On day two this reached 76%. On day three, the market shifted to an extreme short position of 89%. The benchmark now has $98.3 billion in short positions versus a long stack of $12.2 billion.
The short-to-long ratio is 8.06x. Since the market has already wiped out most leveraged long positions, downside risk remains limited on the chart. The downward magnetic level of $61,054 implies only $1.3 billion in long-term liquidations.


Conversely, the uptrend is heavily clustered with short liquidation triggers. A modest upward move opens three waves of forced buying: $2.1 billion at $72,201; another $2.2 billion for $80,293; and a final layer of $2.0 billion resting at $82,630.
According to Alphractal, short sellers have piled on more than $6.3 billion in sensitive liquidation triggers that are between 15% and 32% above the current spot price.

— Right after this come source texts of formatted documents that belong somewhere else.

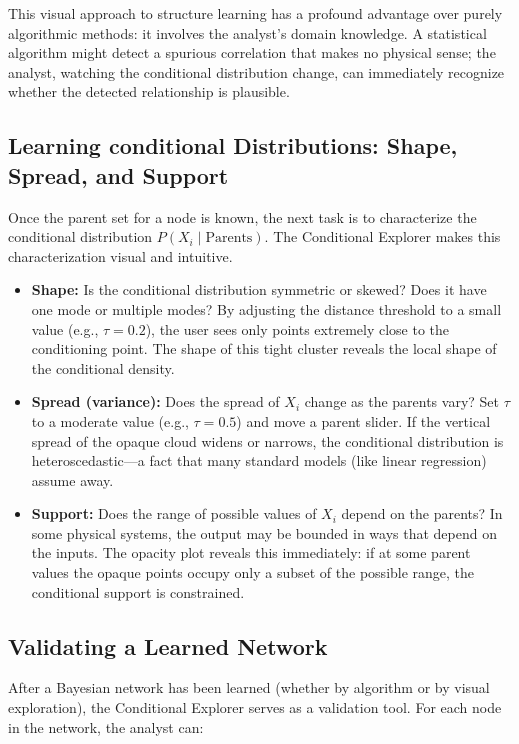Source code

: This visual approach to structure learning has a profound advantage over purely algorithmic methods: it involves the analyst's domain knowledge. A statistical algorithm might detect a spurious correlation that makes no physical sense; the analyst, watching the conditional distribution change, can immediately recognize whether the detected relationship is plausible.

\subsection{Learning conditional Distributions: Shape, Spread, and Support}

Once the parent set for a node is known, the next task is to characterize the conditional distribution \(P(X_i \mid \text{Parents})\). The Conditional Explorer makes this characterization visual and intuitive.

\begin{itemize}
    \item \textbf{Shape:} Is the conditional distribution symmetric or skewed? Does it have one mode or multiple modes? By adjusting the distance threshold to a small value (e.g., \(\tau = 0.2\)), the user sees only points extremely close to the conditioning point. The shape of this tight cluster reveals the local shape of the conditional density.
    \item \textbf{Spread (variance):} Does the spread of \(X_i\) change as the parents vary? Set \(\tau\) to a moderate value (e.g., \(\tau = 0.5\)) and move a parent slider. If the vertical spread of the opaque cloud widens or narrows, the conditional distribution is heteroscedastic—a fact that many standard models (like linear regression) assume away.
    \item \textbf{Support:} Does the range of possible values of \(X_i\) depend on the parents? In some physical systems, the output may be bounded in ways that depend on the inputs. The opacity plot reveals this immediately: if at some parent values the opaque points occupy only a subset of the possible range, the conditional support is constrained.
\end{itemize}

\subsection{Validating a Learned Network}

After a Bayesian network has been learned (whether by algorithm or by visual exploration), the Conditional Explorer serves as a validation tool. For each node in the network, the analyst can:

The closest structural analogy to this data set occurred in November 2022, when the same metric printed a short-heavy value of 84%. Over the next 11 sessions, Bitcoin rose by about 24%.
Bitcoin is currently facing undeniable pressure from miners, panicky retailers and fleeing ETF capital.
However, by allocating too much in bearish trades, the market has set a mechanical trap.
The underlying selling pressure remains real, but the resulting structural imbalance means that the slightest break in spot distribution could easily trigger a violent upward cascade, driven entirely by the traders betting on Bitcoin’s decline.